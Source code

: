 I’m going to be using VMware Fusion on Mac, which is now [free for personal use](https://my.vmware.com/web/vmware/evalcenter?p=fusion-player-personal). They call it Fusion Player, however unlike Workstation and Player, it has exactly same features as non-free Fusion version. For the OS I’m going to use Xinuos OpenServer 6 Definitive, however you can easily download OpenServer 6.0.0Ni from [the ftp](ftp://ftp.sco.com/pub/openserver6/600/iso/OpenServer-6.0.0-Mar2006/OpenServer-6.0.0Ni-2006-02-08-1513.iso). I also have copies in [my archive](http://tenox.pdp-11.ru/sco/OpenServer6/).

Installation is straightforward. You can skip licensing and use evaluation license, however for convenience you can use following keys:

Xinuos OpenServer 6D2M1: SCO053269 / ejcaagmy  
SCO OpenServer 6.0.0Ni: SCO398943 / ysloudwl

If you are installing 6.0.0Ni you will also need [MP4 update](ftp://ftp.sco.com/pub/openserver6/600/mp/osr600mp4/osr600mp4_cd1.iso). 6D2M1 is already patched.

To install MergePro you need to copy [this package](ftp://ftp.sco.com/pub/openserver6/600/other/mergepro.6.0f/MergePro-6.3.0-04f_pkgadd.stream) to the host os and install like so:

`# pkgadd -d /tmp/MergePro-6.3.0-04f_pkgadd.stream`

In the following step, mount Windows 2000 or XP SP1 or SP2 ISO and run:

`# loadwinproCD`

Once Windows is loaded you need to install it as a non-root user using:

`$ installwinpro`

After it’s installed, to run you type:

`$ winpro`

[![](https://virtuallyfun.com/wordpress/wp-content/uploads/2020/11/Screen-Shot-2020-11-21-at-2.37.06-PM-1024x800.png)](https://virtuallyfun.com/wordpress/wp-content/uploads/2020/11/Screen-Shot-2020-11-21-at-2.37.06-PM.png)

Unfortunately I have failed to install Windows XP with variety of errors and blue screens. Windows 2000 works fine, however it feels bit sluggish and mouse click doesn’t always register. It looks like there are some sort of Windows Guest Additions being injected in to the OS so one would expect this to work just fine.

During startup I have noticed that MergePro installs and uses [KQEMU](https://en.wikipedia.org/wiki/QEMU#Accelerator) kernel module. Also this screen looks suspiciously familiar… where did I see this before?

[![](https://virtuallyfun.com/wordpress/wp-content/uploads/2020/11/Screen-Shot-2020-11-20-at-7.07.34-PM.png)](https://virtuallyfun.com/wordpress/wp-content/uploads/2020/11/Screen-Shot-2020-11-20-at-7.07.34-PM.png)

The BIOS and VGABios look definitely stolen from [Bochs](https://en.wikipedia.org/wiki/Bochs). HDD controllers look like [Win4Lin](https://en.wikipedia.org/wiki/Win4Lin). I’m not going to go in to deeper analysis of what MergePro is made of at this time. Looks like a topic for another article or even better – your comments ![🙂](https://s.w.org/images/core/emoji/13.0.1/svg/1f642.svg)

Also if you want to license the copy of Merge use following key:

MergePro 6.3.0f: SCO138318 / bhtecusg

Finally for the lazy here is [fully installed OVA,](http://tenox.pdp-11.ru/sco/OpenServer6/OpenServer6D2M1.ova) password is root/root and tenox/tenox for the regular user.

--

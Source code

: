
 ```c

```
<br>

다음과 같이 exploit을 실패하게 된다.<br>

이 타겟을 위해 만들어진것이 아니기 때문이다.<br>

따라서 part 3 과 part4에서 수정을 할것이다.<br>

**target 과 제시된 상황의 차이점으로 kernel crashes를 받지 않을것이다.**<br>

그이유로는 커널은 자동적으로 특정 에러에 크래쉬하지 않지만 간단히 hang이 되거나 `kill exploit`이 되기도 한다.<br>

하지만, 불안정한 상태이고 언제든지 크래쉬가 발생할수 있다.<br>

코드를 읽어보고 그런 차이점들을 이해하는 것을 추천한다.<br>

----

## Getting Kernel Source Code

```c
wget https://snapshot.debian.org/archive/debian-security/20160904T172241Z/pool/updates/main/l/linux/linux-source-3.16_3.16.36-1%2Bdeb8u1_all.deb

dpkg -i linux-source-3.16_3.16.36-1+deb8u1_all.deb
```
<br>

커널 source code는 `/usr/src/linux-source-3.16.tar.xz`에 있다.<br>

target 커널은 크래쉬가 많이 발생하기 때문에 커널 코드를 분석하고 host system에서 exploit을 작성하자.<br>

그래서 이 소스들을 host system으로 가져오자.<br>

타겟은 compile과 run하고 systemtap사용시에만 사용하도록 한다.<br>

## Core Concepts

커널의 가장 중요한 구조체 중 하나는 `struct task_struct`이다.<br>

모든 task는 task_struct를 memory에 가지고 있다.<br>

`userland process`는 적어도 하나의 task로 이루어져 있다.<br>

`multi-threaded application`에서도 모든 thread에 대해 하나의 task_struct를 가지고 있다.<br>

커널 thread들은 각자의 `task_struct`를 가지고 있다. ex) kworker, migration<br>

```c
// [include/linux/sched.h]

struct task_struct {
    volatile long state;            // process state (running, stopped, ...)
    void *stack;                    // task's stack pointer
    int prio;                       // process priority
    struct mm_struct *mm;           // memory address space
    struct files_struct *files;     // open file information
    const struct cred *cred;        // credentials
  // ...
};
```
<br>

TASK REQUIREMENTS - Find the word "exploit을" in the records and pull out each line that has it.

ANSWER TO THIS EXERCISE -
다음과 같이 exploit을 실패하게 된다.<br>
target 커널은 크래쉬가 많이 발생하기 때문에 커널 코드를 분석하고 host system에서 exploit을 작성하자.<br>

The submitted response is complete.